US Army Institute of Surgical Research, Fort Sam Houston, Texas, USA.
J Trauma Acute Care Surg. 2012 Dec;73(6 Suppl 5):S431-7. doi: 10.1097/TA.0b013e3182755dcc.
Critical evaluation of all aspects of combat casualty care, including mortality, with a special focus on the incidence and causes of potentially preventable deaths among US combat fatalities, is central to identifying gaps in knowledge, training, equipment, and execution of battlefield trauma care. The impetus to produce this analysis was to develop a comprehensive perspective of battlefield death, concentrating on deaths that occurred in the pre-medical treatment facility (pre-MTF) environment.
The Armed Forces Medical Examiner Service Mortality Surveillance Division was used to identify Operation Iraqi Freedom and Operation Enduring Freedom combat casualties from October 2001 to June 2011 who died from injury in the deployed environment.
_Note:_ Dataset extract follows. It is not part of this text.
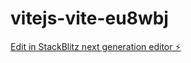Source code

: # vitejs-vite-eu8wbj

[Edit in StackBlitz next generation editor ⚡️](https://stackblitz.com/~/github.com/DmitriyMalayev/vitejs-vite-eu8wbj)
The autopsy records, perimortem records, photographs on file, and Mortality Trauma Registry of the Armed Forces Medical Examiner Service were used to compile mechanism of injury, cause of injury, medical intervention performed, Abbreviated Injury Scale (AIS) score, and Injury Severity Score (ISS) on all lethal injuries. All data were used by the expert panel for the conduct of the potential for injury survivability assessment of this study.
For the study interval between October 2001 and June 2011, 4,596 battlefield fatalities were reviewed and analyzed. The stratification of mortality demonstrated that 87.3% of all injury mortality occurred in the pre-MTF environment. Of the pre-MTF deaths, 75.7% (n = 3,040) were classified as nonsurvivable, and 24.3% (n = 976) were deemed potentially survivable (PS). The injury/physiologic focus of PS acute mortality was largely associated with hemorrhage (90.9%). The site of lethal hemorrhage was truncal (67.3%), followed by junctional (19.2%) and peripheral-extremity (13.5%) hemorrhage.
Most battlefield casualties died of their injuries before ever reaching a surgeon. As most pre-MTF deaths are nonsurvivable, mitigation strategies to impact outcomes in this population need to be directed toward injury prevention. To significantly impact the outcome of combat casualties with PS injury, strategies must be developed to mitigate hemorrhage and optimize airway management or reduce the time interval between the battlefield point of injury and surgical intervention.Understanding battlefield mortality is a vital component of the military trauma system. Emphasis on this analysis should be placed on trauma system optimization, evidence-based improvements in Tactical Combat Casualty Care guidelines, data-driven research, and development to remediate gaps in care and relevant training and equipment enhancements that will increase the survivability of the fighting force.
对战斗伤员救治的各个方面进行严格评估,包括死亡率,特别关注美国战斗伤亡人员中潜在可预防死亡的发生率和原因,这是确定知识、训练、设备和战场创伤救治实施方面差距的关键。进行这项分析的动力是对战场死亡进行全面的了解,重点关注在医疗前治疗设施(pre-MTF)环境中发生的死亡。
利用武装部队法医服务死亡率监测司,确定 2001 年 10 月至 2011 年 6 月期间在部署环境中因伤死亡的伊拉克自由行动和持久自由行动战斗伤员。使用法医尸检记录、围手术期记录、存档照片和武装部队法医服务的创伤登记处,编译所有致命伤的受伤机制、受伤原因、进行的医疗干预、损伤严重程度评分(AIS)和创伤严重程度评分(ISS)。所有数据均由专家小组用于进行本研究的伤害生存能力评估。
在 2001 年 10 月至 2011 年 6 月的研究期间,共审查和分析了 4596 例战场死亡。死亡率分层表明,所有伤死中 87.3%发生在 pre-MTF 环境中。在 pre-MTF 死亡中,75.7%(n=3040)被归类为不可存活,24.3%(n=976)被认为是潜在可存活(PS)。PS 急性死亡率的损伤/生理焦点主要与出血有关(90.9%)。致命性出血的部位是躯干(67.3%),其次是交界处(19.2%)和外周-四肢(13.5%)出血。
大多数战场伤员在到达外科医生之前就因伤死亡。由于大多数 pre-MTF 死亡是不可存活的,因此需要制定减轻这一人群结局的策略,以预防伤害。要显著影响 PS 损伤的战斗伤员的结局,必须制定策略来减轻出血,优化气道管理,或减少战场受伤点与外科干预之间的时间间隔。了解战场死亡率是军事创伤系统的重要组成部分。应将重点放在创伤系统优化、战术战斗伤员救治指南的循证改进、数据驱动的研究以及弥补护理差距和相关培训和设备增强上,这将提高作战部队的生存能力。